Named agents should have verified identities.
An agent that can assert any name it wants provides weak accountability. Issued identity tokens that the proxy verifies cryptographically mean a log entry is bound to the specific registration that made the call, not to whatever the agent claims.

Tokens should be revocable per agent, per environment.
One token per deployment context. If the production token is compromised, revoke it without affecting staging. If a developer leaves, revoke their agent tokens without rebuilding the workspace.

The self-assessment

Go through this list for the agents you are running today:

Where does the credential value exist at the moment your agent makes an API call?
Can your agent read any file that contains a credential value?
If your agent were given a malicious instruction to exfiltrate credentials, would anything stop it?
Can you name every domain your agent is permitted to call?
If something unexpected appears in your logs, can you tell which agent did it?
If a team member leaves today, can you revoke their access to all credentials without sharing new values manually?

Uncomfortable answers are worth addressing before the agent handles anything sensitive.

AgentSecrets addresses all of these at the architecture level. The full security model is documented at agentsecrets.theseventeen.co. The repository is at github.com/The-17/agentsecrets.
See how it's being built at engineering.theseventeen.co

Top comments (2)

Adarsh Kant • Mar 22

This is incredibly relevant for anyone building AI agents that interact with the real world. We deal with this exact challenge at AnveVoice — our voice AI doesn't just call APIs, it takes real DOM actions on websites (clicking buttons, filling forms, navigating pages).

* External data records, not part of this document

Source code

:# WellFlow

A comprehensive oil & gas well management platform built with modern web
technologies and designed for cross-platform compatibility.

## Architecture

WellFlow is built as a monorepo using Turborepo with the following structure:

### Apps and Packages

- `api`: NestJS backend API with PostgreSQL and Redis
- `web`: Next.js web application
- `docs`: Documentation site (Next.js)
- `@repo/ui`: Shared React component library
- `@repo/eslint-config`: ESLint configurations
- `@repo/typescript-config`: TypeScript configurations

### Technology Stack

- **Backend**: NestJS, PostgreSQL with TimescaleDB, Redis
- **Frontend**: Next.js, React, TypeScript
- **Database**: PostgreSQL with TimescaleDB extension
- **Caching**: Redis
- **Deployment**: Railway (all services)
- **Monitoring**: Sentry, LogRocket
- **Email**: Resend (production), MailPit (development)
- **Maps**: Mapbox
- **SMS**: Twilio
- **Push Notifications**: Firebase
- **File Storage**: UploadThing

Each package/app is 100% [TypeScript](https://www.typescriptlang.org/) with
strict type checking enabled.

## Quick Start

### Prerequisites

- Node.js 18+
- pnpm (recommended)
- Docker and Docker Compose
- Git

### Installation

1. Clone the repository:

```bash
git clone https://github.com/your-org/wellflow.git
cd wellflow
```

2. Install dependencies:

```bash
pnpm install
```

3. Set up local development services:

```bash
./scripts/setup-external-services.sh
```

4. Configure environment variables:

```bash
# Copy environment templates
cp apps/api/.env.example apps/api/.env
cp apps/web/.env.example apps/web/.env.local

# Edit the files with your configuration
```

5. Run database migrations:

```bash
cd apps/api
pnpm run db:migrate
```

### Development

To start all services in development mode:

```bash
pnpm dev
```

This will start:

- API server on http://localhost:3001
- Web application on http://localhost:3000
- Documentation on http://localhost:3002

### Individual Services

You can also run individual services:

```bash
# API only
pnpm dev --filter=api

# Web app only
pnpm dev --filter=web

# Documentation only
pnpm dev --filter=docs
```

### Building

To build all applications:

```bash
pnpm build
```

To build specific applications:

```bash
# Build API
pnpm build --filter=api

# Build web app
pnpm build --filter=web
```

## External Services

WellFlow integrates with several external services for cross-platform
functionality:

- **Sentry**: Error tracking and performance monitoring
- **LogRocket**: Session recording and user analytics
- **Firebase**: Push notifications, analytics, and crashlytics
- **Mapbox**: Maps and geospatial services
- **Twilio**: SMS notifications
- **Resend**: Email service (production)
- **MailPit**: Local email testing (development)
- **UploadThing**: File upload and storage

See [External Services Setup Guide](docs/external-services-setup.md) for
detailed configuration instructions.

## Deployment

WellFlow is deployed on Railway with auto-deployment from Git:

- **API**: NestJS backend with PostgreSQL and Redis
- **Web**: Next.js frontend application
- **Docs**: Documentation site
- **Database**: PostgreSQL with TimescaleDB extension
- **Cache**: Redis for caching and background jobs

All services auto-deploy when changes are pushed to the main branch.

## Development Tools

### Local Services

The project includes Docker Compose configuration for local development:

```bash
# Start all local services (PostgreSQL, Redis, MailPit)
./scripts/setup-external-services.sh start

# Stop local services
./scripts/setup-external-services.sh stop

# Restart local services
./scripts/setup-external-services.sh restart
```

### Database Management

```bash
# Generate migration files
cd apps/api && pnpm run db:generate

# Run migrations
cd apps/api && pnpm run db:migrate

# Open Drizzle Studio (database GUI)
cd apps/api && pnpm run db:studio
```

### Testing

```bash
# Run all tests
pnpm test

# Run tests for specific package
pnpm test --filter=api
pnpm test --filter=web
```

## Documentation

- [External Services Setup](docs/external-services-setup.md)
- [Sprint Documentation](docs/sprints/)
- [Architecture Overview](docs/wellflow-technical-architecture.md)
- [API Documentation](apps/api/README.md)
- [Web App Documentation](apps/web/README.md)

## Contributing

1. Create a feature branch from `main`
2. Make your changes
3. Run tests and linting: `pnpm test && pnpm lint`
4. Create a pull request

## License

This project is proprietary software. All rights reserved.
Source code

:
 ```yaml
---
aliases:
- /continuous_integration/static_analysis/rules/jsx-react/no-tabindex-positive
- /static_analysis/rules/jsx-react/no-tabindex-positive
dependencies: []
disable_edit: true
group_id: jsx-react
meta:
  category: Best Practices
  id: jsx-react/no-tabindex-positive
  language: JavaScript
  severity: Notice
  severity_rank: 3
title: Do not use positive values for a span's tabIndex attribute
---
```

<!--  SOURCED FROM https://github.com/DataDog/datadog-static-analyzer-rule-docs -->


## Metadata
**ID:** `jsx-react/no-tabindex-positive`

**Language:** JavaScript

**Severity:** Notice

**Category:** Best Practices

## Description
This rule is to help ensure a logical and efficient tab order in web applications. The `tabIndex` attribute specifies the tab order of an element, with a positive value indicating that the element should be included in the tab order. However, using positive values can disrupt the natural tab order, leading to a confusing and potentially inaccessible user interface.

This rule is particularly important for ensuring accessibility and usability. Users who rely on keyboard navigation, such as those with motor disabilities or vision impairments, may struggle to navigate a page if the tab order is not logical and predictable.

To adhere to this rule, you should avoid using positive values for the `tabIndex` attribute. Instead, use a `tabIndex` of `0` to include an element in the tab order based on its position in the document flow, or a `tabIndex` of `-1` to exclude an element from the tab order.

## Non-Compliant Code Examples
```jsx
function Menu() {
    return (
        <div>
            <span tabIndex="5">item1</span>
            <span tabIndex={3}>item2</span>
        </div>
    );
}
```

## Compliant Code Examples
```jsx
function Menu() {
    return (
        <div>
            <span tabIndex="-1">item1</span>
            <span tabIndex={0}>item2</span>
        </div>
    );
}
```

The security surface area expands dramatically when your AI agent can manipulate a live webpage. Some additions from our experience:

Action sandboxing — We scope every DOM action to a whitelist of allowed selectors per client. The AI can't interact with elements outside the defined boundary.
Rate limiting at the action level — Not just API calls, but actual clicks/form fills per session. Prevents runaway automation loops.
Audit trails — Every voice command → DOM action is logged with before/after DOM snapshots. Critical for debugging and compliance.
Input sanitization for voice — Voice-to-text can produce unexpected strings. We sanitize everything before it touches a form field.

Great checklist — security in AI agents is still massively underrated. Bookmarking this.

The Seventeen • Mar 23

This is a genuinely interesting extension of the problem. The checklist was written with API calls in mind but what you're describing expands the threat surface in ways that make credential security look simple by comparison.

What does AnveVoice's threat model look like for prompt injection specifically? Curious whether a malicious element on the page like hidden text or an aria-label can redirect the agent's intended action.